_Instructions to follow:_ Look through the entries below and return all lines including the word "asyncContext".

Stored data
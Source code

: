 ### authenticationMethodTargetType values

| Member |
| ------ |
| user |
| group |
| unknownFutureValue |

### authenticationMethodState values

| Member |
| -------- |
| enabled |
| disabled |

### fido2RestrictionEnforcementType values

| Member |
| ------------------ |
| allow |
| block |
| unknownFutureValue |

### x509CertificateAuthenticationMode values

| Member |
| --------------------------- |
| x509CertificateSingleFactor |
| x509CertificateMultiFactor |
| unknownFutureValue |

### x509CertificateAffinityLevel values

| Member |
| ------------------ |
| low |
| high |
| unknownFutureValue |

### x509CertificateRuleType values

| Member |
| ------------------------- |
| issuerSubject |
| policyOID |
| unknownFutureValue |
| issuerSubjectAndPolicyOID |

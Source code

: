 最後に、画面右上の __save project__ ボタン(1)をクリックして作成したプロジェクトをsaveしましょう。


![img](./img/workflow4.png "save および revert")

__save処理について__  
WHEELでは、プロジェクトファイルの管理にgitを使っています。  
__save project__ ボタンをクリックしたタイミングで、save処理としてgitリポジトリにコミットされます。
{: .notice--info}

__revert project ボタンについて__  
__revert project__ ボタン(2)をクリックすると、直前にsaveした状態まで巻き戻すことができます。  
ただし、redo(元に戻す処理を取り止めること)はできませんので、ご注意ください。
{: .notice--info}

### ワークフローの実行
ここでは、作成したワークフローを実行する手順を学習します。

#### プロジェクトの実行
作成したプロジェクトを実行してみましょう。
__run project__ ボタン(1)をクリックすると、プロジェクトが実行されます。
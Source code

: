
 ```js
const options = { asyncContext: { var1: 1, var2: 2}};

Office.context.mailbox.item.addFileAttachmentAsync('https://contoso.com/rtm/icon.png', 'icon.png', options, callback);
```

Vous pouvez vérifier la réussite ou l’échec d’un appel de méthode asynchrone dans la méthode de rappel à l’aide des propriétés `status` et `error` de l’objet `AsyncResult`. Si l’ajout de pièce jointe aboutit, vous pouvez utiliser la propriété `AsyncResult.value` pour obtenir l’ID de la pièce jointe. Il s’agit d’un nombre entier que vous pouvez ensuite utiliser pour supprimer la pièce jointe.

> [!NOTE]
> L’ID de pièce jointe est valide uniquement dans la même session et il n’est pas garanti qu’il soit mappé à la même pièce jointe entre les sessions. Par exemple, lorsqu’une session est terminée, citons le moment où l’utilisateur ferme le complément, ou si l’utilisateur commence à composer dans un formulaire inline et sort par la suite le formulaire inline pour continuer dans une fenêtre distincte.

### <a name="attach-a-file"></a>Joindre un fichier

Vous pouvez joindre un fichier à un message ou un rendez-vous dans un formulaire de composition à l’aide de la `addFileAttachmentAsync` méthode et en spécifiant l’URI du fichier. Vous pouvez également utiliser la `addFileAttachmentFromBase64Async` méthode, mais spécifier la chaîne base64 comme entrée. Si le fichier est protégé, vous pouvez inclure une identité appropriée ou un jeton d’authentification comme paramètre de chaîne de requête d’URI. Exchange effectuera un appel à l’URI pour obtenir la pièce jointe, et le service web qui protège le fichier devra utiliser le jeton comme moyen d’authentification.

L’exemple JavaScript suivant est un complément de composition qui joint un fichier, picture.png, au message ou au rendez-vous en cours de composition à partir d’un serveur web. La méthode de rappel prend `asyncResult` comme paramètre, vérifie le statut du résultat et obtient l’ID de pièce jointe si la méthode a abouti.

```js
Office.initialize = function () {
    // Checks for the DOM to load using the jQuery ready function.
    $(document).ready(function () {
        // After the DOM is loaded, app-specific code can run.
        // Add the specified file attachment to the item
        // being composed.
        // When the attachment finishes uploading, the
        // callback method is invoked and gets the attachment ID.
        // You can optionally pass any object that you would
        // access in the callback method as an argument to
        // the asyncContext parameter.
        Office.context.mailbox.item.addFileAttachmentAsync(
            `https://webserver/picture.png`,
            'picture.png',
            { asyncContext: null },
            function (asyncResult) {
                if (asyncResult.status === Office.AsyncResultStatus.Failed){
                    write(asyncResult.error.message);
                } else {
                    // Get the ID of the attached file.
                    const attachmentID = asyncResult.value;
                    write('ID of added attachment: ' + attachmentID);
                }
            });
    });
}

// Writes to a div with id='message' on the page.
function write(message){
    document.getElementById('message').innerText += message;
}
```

_Solution for this exercise:_
const options = { asyncContext: { var1: 1, var2: 2}};
        // the asyncContext parameter.
            { asyncContext: null },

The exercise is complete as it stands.